Exercise: Exclude all pictures, then write out exactly the lines below from the first one through the line with "con la guardada".

Material shown:
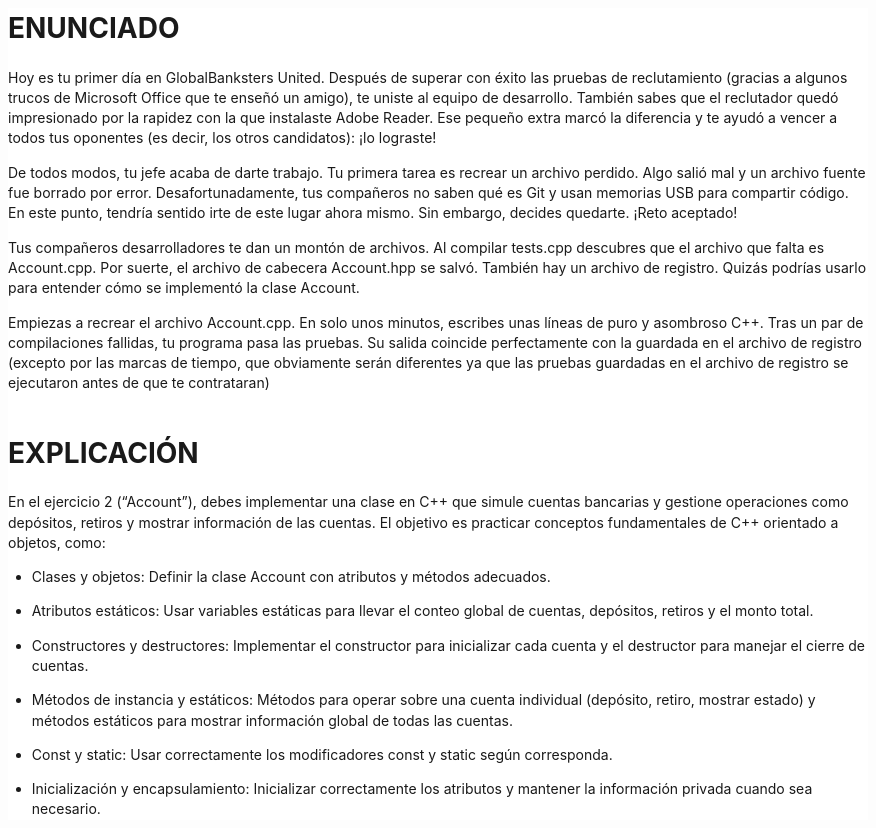 # ENUNCIADO

Hoy es tu primer día en GlobalBanksters United. Después de superar con éxito las pruebas de reclutamiento 
(gracias a algunos trucos de Microsoft Office que te enseñó un amigo), te uniste al equipo de desarrollo. 
También sabes que el reclutador quedó impresionado por la rapidez con la que instalaste Adobe Reader. 
Ese pequeño extra marcó la diferencia y te ayudó a vencer a todos tus oponentes (es decir, los otros 
candidatos): ¡lo lograste!

De todos modos, tu jefe acaba de darte trabajo. Tu primera tarea es recrear un archivo perdido. 
Algo salió mal y un archivo fuente fue borrado por error. Desafortunadamente, tus compañeros no saben qué 
es Git y usan memorias USB para compartir código. En este punto, tendría sentido irte de este lugar ahora 
mismo. Sin embargo, decides quedarte. ¡Reto aceptado!

Tus compañeros desarrolladores te dan un montón de archivos. Al compilar tests.cpp descubres que el 
archivo que falta es Account.cpp. Por suerte, el archivo de cabecera Account.hpp se salvó. También hay un 
archivo de registro. Quizás podrías usarlo para entender cómo se implementó la clase Account.

Empiezas a recrear el archivo Account.cpp. En solo unos minutos, escribes unas líneas de puro y asombroso 
C++. Tras un par de compilaciones fallidas, tu programa pasa las pruebas. Su salida coincide perfectamente 
con la guardada en el archivo de registro (excepto por las marcas de tiempo, que obviamente serán 
diferentes ya que las pruebas guardadas en el archivo de registro se ejecutaron antes de que te 
contrataran)

# EXPLICACIÓN

En el ejercicio 2 (“Account”), debes implementar una clase en C++ que simule cuentas bancarias y gestione operaciones como depósitos, retiros y mostrar información de las cuentas. El objetivo es practicar conceptos fundamentales de C++ orientado a objetos, como:

- Clases y objetos: Definir la clase Account con atributos y métodos adecuados.

- Atributos estáticos: Usar variables estáticas para llevar el conteo global de cuentas, depósitos, retiros y el monto total.

- Constructores y destructores: Implementar el constructor para inicializar cada cuenta y el destructor para manejar el cierre de cuentas.

- Métodos de instancia y estáticos: Métodos para operar sobre una cuenta individual (depósito, retiro, mostrar estado) y métodos estáticos para mostrar información global de todas las cuentas.

- Const y static: Usar correctamente los modificadores const y static según corresponda.

- Inicialización y encapsulamiento: Inicializar correctamente los atributos y mantener la información privada cuando sea necesario.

Expected output:
 # ENUNCIADO

Hoy es tu primer día en GlobalBanksters United. Después de superar con éxito las pruebas de reclutamiento 
(gracias a algunos trucos de Microsoft Office que te enseñó un amigo), te uniste al equipo de desarrollo. 
También sabes que el reclutador quedó impresionado por la rapidez con la que instalaste Adobe Reader. 
Ese pequeño extra marcó la diferencia y te ayudó a vencer a todos tus oponentes (es decir, los otros 
candidatos): ¡lo lograste!

De todos modos, tu jefe acaba de darte trabajo. Tu primera tarea es recrear un archivo perdido. 
Algo salió mal y un archivo fuente fue borrado por error. Desafortunadamente, tus compañeros no saben qué 
es Git y usan memorias USB para compartir código. En este punto, tendría sentido irte de este lugar ahora 
mismo. Sin embargo, decides quedarte. ¡Reto aceptado!

Tus compañeros desarrolladores te dan un montón de archivos. Al compilar tests.cpp descubres que el 
archivo que falta es Account.cpp. Por suerte, el archivo de cabecera Account.hpp se salvó. También hay un 
archivo de registro. Quizás podrías usarlo para entender cómo se implementó la clase Account.

Empiezas a recrear el archivo Account.cpp. En solo unos minutos, escribes unas líneas de puro y asombroso 
C++. Tras un par de compilaciones fallidas, tu programa pasa las pruebas. Su salida coincide perfectamente 
con la guardada en el archivo de registro (excepto por las marcas de tiempo, que obviamente serán 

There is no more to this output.